We saved Ghana US$1.5bn in procurement — Crown Agents

Ferguy Drake (left) and Mr Jourade Quartey (right) together with the Board Chiarperson, Marie Staunton, unveiling a plaque to open the new office
Ferguy Drake (left) and Mr Jourade Quartey (right) together with the Board Chiarperson, Marie Staunton, unveiling a plaque to open the new office

Crown Agents, an international development non-profit organisation with special interest in procurement issues, says it has helped the country save about US$1.5 billion through value-for-money assessment of government procurements over the last four years.

Although he declined to mention the specific projects, the Country Director of the organisation, Mr Jourade Quartey, said the monies that were saved in the projects had been subsequently ploughed back into the government’s coffers for the provision of other equally important social services for the people of Ghana.

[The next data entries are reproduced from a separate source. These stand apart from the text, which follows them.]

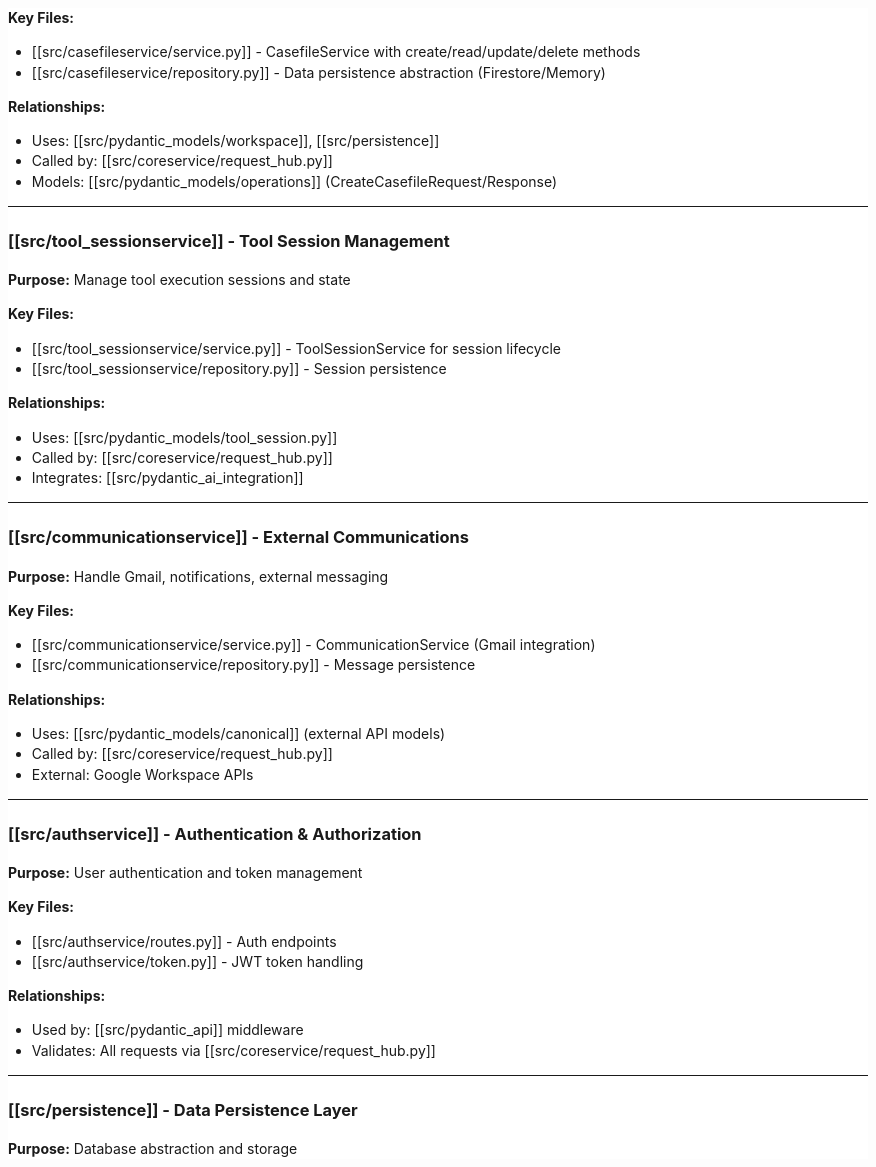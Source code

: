 **Key Files:**
- [[src/casefileservice/service.py]] - CasefileService with create/read/update/delete methods
- [[src/casefileservice/repository.py]] - Data persistence abstraction (Firestore/Memory)

**Relationships:**
- Uses: [[src/pydantic_models/workspace]], [[src/persistence]]
- Called by: [[src/coreservice/request_hub.py]]
- Models: [[src/pydantic_models/operations]] (CreateCasefileRequest/Response)

---

### [[src/tool_sessionservice]] - Tool Session Management
**Purpose:** Manage tool execution sessions and state

**Key Files:**
- [[src/tool_sessionservice/service.py]] - ToolSessionService for session lifecycle
- [[src/tool_sessionservice/repository.py]] - Session persistence

**Relationships:**
- Uses: [[src/pydantic_models/tool_session.py]]
- Called by: [[src/coreservice/request_hub.py]]
- Integrates: [[src/pydantic_ai_integration]]

---

### [[src/communicationservice]] - External Communications
**Purpose:** Handle Gmail, notifications, external messaging

**Key Files:**
- [[src/communicationservice/service.py]] - CommunicationService (Gmail integration)
- [[src/communicationservice/repository.py]] - Message persistence

**Relationships:**
- Uses: [[src/pydantic_models/canonical]] (external API models)
- Called by: [[src/coreservice/request_hub.py]]
- External: Google Workspace APIs

---

### [[src/authservice]] - Authentication & Authorization
**Purpose:** User authentication and token management

**Key Files:**
- [[src/authservice/routes.py]] - Auth endpoints
- [[src/authservice/token.py]] - JWT token handling

**Relationships:**
- Used by: [[src/pydantic_api]] middleware
- Validates: All requests via [[src/coreservice/request_hub.py]]

---

### [[src/persistence]] - Data Persistence Layer
**Purpose:** Database abstraction and storage
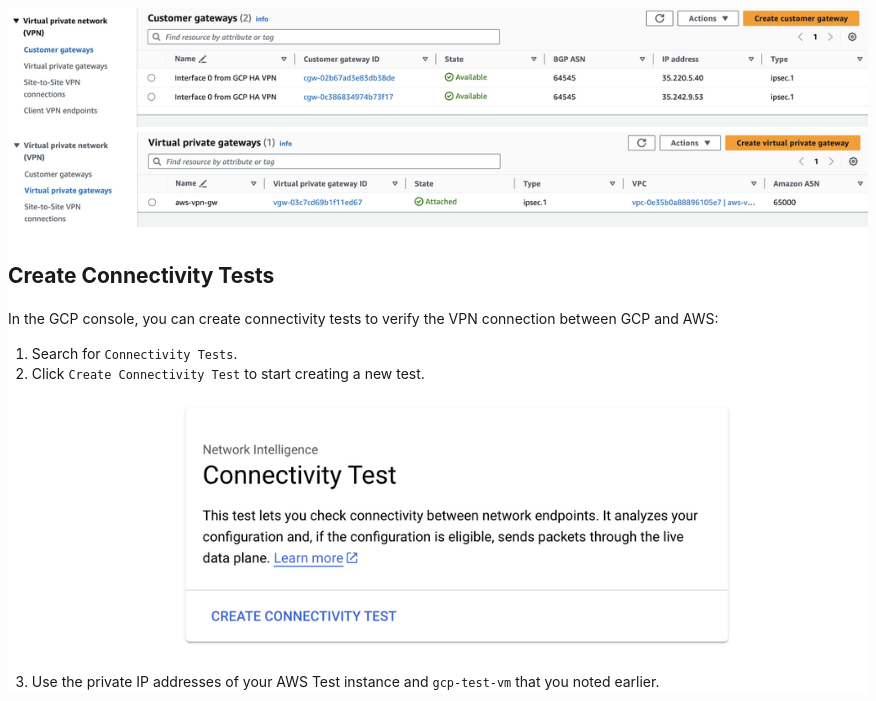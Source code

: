![AWS Customer Gateways](./png/8-aws-cgw.png)
![AWS Virtual Private Gateway](./png/9-aws-vpg.png)

## Create Connectivity Tests

In the GCP console, you can create connectivity tests to verify the VPN connection between GCP and AWS:

1. Search for `Connectivity Tests`.
2. Click `Create Connectivity Test` to start creating a new test.
![Create GCP Connectivity Test](./png/10-gcp-connectivity-test.png)
3. Use the private IP addresses of your AWS Test instance and `gcp-test-vm` that you noted earlier.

Mr Quartey made the comments at the official opening of the organisation’s office in Ghana.

He said his outfit, which served as an advisory body to the government on procurement issues, made sure that all the technical procedures in the projects were followed by the Ghanaian government with regard to procurement laws.

Its role, he stated, ensured taxpayers’ money was put to good use.

He added that his firm’s activities in Ghana spanned over 50 years with the specific objective of “standing along Ghanaians to accelerate self-efficiency and prosperity”.

“We are into many things, but we are mainly noted in Ghana for procurement services; where we come in to act as agents on behalf of a client.

We stand in between the client and whoever the client is procuring for, and we make sure it delivers value,” he said.

Touching on the opening of the office, he indicated that it was intended to give the organisation the space it needed to continue delivering results for its clients and to grow at the same time.

Training of civil servants

The Chief Executive Officer of the organisation, Mr Fergus Drake, also pointed out that it had trained over 500 Ghanaian senior civil servants in the areas of customs reforms and public financial management.

He said it had also got almost 250,000 out-of-school children back into education through the complementary basic education (CBE) programme, and young people could now access the government’s free secondary education provision and be part of building Ghana’s prosperous future.

Through the UKAID-funded Complementary Basic Education (CBE), he revealed that Crown Agents Limited had touched the lives of over 248,000 Ghanaian students, stressing that there was still more work to be done.

“There is over 650,000 Ghanaian children who are still out of school and we are interested in working with the Ministry of Education and the Ghanaian government to do everything we can to increase the success story of the CBE programme,” he stated.